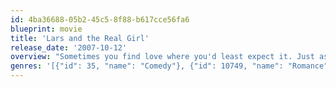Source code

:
 ```yaml
---
id: 4ba36688-05b2-45c5-8f88-b617cce56fa6
blueprint: movie
title: 'Lars and the Real Girl'
release_date: '2007-10-12'
overview: "Sometimes you find love where you'd least expect it. Just ask Lars, a sweet but quirky guy who thinks he's found the girl of his dreams in a life-sized doll named Bianca. Lars is completely content with his artificial girlfriend, but when he develops feelings for Margo, an attractive co-worker, Lars finds himself lost in a unique love triangle, hoping to somehow discover the real meaning of true love."
genres: '[{"id": 35, "name": "Comedy"}, {"id": 10749, "name": "Romance"}, {"id": 18, "name": "Drama"}]'
---
```

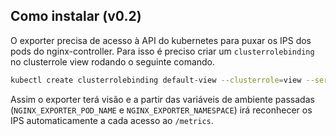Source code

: ## Como instalar (v0.2)

O exporter precisa de acesso à API do kubernetes para puxar os IPS
dos pods do nginx-controller. Para isso é preciso criar um `clusterrolebinding`
no clusterrole view rodando o seguinte comando.

```bash
kubectl create clusterrolebinding default-view --clusterrole=view --serviceaccount=default:default
```

Assim o exporter terá visão e a partir das variáveis de ambiente passadas (`NGINX_EXPORTER_POD_NAME` e
`NGINX_EXPORTER_NAMESPACE`) irá reconhecer os IPS automaticamente a cada acesso ao `/metrics`.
********
### Task details:
Copy every record verbatim while leaving each picture out.

### Written solution:
Source code

:
 ```yaml
---
id: 4ba36688-05b2-45c5-8f88-b617cce56fa6
blueprint: movie
title: 'Lars and the Real Girl'
release_date: '2007-10-12'
overview: "Sometimes you find love where you'd least expect it. Just ask Lars, a sweet but quirky guy who thinks he's found the girl of his dreams in a life-sized doll named Bianca. Lars is completely content with his artificial girlfriend, but when he develops feelings for Margo, an attractive co-worker, Lars finds himself lost in a unique love triangle, hoping to somehow discover the real meaning of true love."
genres: '[{"id": 35, "name": "Comedy"}, {"id": 10749, "name": "Romance"}, {"id": 18, "name": "Drama"}]'
---
```

Source code

: ## Como instalar (v0.2)

O exporter precisa de acesso à API do kubernetes para puxar os IPS
dos pods do nginx-controller. Para isso é preciso criar um `clusterrolebinding`
no clusterrole view rodando o seguinte comando.

```bash
kubectl create clusterrolebinding default-view --clusterrole=view --serviceaccount=default:default
```

Assim o exporter terá visão e a partir das variáveis de ambiente passadas (`NGINX_EXPORTER_POD_NAME` e
`NGINX_EXPORTER_NAMESPACE`) irá reconhecer os IPS automaticamente a cada acesso ao `/metrics`.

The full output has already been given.